Эти беседы глубоко западали в сердце царевича, потому как он, подобно деду, до слёз любил православную службу с её благолепием, сам тонко разбирался в церковных уставах, многократно перечитывал Библию и Евангелие. Притом для лучшего сравнения молодой царевич читал Библию и на славянском, и на немецком языках и многие места знал наизусть.

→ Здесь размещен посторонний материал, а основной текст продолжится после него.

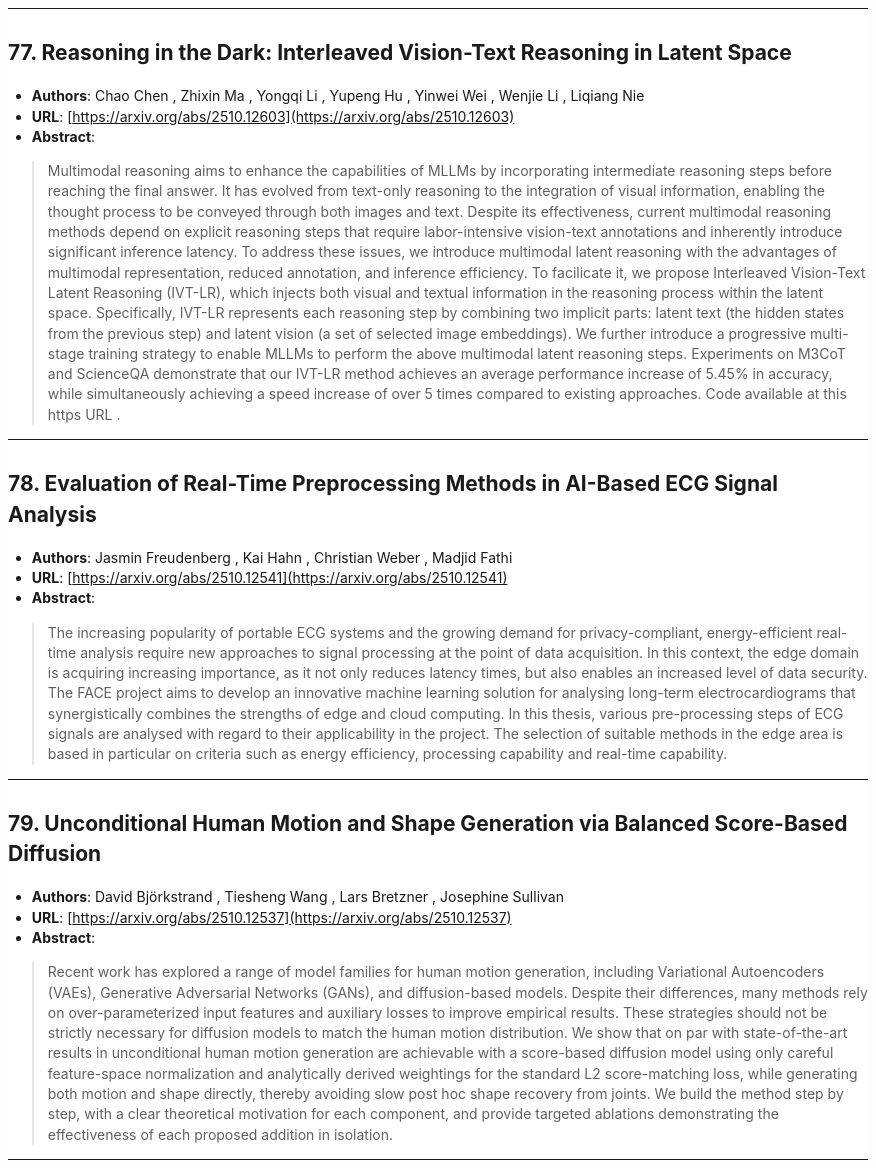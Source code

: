 
---

## 77. Reasoning in the Dark: Interleaved Vision-Text Reasoning in Latent Space
- **Authors**: Chao Chen , Zhixin Ma , Yongqi Li , Yupeng Hu , Yinwei Wei , Wenjie Li , Liqiang Nie
- **URL**: [https://arxiv.org/abs/2510.12603](https://arxiv.org/abs/2510.12603)
- **Abstract**:
> Multimodal reasoning aims to enhance the capabilities of MLLMs by incorporating intermediate reasoning steps before reaching the final answer. It has evolved from text-only reasoning to the integration of visual information, enabling the thought process to be conveyed through both images and text. Despite its effectiveness, current multimodal reasoning methods depend on explicit reasoning steps that require labor-intensive vision-text annotations and inherently introduce significant inference latency. To address these issues, we introduce multimodal latent reasoning with the advantages of multimodal representation, reduced annotation, and inference efficiency. To facilicate it, we propose Interleaved Vision-Text Latent Reasoning (IVT-LR), which injects both visual and textual information in the reasoning process within the latent space. Specifically, IVT-LR represents each reasoning step by combining two implicit parts: latent text (the hidden states from the previous step) and latent vision (a set of selected image embeddings). We further introduce a progressive multi-stage training strategy to enable MLLMs to perform the above multimodal latent reasoning steps. Experiments on M3CoT and ScienceQA demonstrate that our IVT-LR method achieves an average performance increase of 5.45% in accuracy, while simultaneously achieving a speed increase of over 5 times compared to existing approaches. Code available at this https URL .

---

## 78. Evaluation of Real-Time Preprocessing Methods in AI-Based ECG Signal Analysis
- **Authors**: Jasmin Freudenberg , Kai Hahn , Christian Weber , Madjid Fathi
- **URL**: [https://arxiv.org/abs/2510.12541](https://arxiv.org/abs/2510.12541)
- **Abstract**:
> The increasing popularity of portable ECG systems and the growing demand for privacy-compliant, energy-efficient real-time analysis require new approaches to signal processing at the point of data acquisition. In this context, the edge domain is acquiring increasing importance, as it not only reduces latency times, but also enables an increased level of data security. The FACE project aims to develop an innovative machine learning solution for analysing long-term electrocardiograms that synergistically combines the strengths of edge and cloud computing. In this thesis, various pre-processing steps of ECG signals are analysed with regard to their applicability in the project. The selection of suitable methods in the edge area is based in particular on criteria such as energy efficiency, processing capability and real-time capability.

---

## 79. Unconditional Human Motion and Shape Generation via Balanced Score-Based Diffusion
- **Authors**: David Björkstrand , Tiesheng Wang , Lars Bretzner , Josephine Sullivan
- **URL**: [https://arxiv.org/abs/2510.12537](https://arxiv.org/abs/2510.12537)
- **Abstract**:
> Recent work has explored a range of model families for human motion generation, including Variational Autoencoders (VAEs), Generative Adversarial Networks (GANs), and diffusion-based models. Despite their differences, many methods rely on over-parameterized input features and auxiliary losses to improve empirical results. These strategies should not be strictly necessary for diffusion models to match the human motion distribution. We show that on par with state-of-the-art results in unconditional human motion generation are achievable with a score-based diffusion model using only careful feature-space normalization and analytically derived weightings for the standard L2 score-matching loss, while generating both motion and shape directly, thereby avoiding slow post hoc shape recovery from joints. We build the method step by step, with a clear theoretical motivation for each component, and provide targeted ablations demonstrating the effectiveness of each proposed addition in isolation.

---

Отец Яков как опытный ловец человеческих душ быстро разобрался в характере царевича и умел играть на его слабых и сильных струнах, словно на волшебной арфе. Он давно понял, что мирный, семейный нрав царевича больше сближает его с матерью, нежели с отцом. В отличие от Петра, который уже в пять лет бил в барабан, его сын не любил воинских упражнений, может, и потому, что они силой навязывались ему батюшкой. Алексей неважно стрелял из фузеи и столь неумело бился на шпагах, что приставленный к нему для обучения гвардейский офицер, не выдержав, как-то сердито буркнул Меншикову: царевич-де в воинском деле соплив!
— А зачем царю самому саблей-то махать! — утешал отец Яков плачущего Алексея, которого заявившийся в Москву Пётр самолично оттаскал за волосы по представленному Меншиковым рапорту. — Сядешь на царство, так для войны у тебя воеводы будут! Сумей только самых толковых выбрать, да немцев на верхи не бери!
— Воинские забавы мне и впрямь, отче, ни к чему! Не лежит у меня к ним сердце! — вытирая рукавом слёзы, жаловался царевич. — Да что делать! Батюшка грозился побить, ежели я все воинские артикулы не вызубрю!
Алексей дрожал перед отцом с раннего детства, когда в радужном тереме матушки всё затихало, как перед грозой, стоило застучать на крыльце тяжёлым петровским ботфортам. Разбегались по углам няньки и мамки, прятались в чуланы деды-бахири и калики перехожие, и сама матушка, такая ласковая и приветливая, сразу как-то тускнела, а после ухода отца часто горько плакала. .
Затем матушка совсем исчезла, а восьмилетнего Алёшу перевели в хоромы тётки Натальи, батюшкиной сестрицы. Царевич её невзлюбил уже за то, что тётка всячески поносила матушку, возводила на неё напраслину. Алексей хотя и был малолеток, но много плакал, узнав, что мать насильно постригли в монастырь. Он и отца Якова сразу приметил и отличал уже за то, что тот с порога возгласил: постриженная царица Евдокия — прямая жертва коварной немки Монсихи.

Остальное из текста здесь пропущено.